(Beginning of Material provided)

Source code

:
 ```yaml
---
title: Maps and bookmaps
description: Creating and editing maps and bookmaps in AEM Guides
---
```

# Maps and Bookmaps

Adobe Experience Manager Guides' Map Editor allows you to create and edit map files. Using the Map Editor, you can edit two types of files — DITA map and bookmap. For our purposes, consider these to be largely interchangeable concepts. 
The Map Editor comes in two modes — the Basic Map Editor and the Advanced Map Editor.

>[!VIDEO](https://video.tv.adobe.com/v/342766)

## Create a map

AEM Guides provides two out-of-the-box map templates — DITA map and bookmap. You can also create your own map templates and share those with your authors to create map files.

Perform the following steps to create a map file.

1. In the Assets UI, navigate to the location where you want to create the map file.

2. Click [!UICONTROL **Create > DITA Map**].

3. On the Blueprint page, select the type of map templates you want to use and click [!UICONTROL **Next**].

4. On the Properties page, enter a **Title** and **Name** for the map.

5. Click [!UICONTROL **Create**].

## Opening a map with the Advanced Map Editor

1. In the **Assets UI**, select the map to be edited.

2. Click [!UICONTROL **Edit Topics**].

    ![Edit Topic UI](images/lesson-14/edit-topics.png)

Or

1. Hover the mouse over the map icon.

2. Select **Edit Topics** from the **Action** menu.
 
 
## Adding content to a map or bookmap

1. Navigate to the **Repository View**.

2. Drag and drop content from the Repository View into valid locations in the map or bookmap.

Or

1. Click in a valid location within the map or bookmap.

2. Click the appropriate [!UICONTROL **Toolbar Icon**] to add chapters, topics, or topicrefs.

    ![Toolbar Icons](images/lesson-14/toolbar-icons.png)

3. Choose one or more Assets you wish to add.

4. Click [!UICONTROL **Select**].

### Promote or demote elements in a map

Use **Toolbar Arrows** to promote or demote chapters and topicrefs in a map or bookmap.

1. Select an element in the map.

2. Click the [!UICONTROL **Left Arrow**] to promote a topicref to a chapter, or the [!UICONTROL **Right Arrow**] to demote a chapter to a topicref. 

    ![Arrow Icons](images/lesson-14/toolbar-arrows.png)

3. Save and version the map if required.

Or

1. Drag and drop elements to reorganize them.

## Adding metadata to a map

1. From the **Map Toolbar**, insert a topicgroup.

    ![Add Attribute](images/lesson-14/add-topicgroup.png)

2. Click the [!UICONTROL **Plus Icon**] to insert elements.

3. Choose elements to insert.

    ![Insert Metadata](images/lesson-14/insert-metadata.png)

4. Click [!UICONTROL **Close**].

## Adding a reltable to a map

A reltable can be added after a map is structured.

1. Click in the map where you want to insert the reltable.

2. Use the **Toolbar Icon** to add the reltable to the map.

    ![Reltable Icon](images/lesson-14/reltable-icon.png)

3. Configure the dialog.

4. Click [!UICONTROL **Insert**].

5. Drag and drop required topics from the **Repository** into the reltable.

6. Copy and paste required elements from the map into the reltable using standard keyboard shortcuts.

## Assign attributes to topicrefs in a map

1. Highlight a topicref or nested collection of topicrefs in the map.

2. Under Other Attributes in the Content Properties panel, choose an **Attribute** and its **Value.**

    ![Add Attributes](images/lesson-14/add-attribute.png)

(End of Material provided)

- [Work instruction]: Set the lines down exactly, from the first line of the records to the line where "5. Click [!UICONTROL **Create**]." appears, with both ends kept.

- [Solution]:
Source code

:
 ```yaml
---
title: Maps and bookmaps
description: Creating and editing maps and bookmaps in AEM Guides
---
```

# Maps and Bookmaps

Adobe Experience Manager Guides' Map Editor allows you to create and edit map files. Using the Map Editor, you can edit two types of files — DITA map and bookmap. For our purposes, consider these to be largely interchangeable concepts. 
The Map Editor comes in two modes — the Basic Map Editor and the Advanced Map Editor.

>[!VIDEO](https://video.tv.adobe.com/v/342766)

## Create a map

AEM Guides provides two out-of-the-box map templates — DITA map and bookmap. You can also create your own map templates and share those with your authors to create map files.

Perform the following steps to create a map file.

1. In the Assets UI, navigate to the location where you want to create the map file.

2. Click [!UICONTROL **Create > DITA Map**].

3. On the Blueprint page, select the type of map templates you want to use and click [!UICONTROL **Next**].

4. On the Properties page, enter a **Title** and **Name** for the map.

5. Click [!UICONTROL **Create**].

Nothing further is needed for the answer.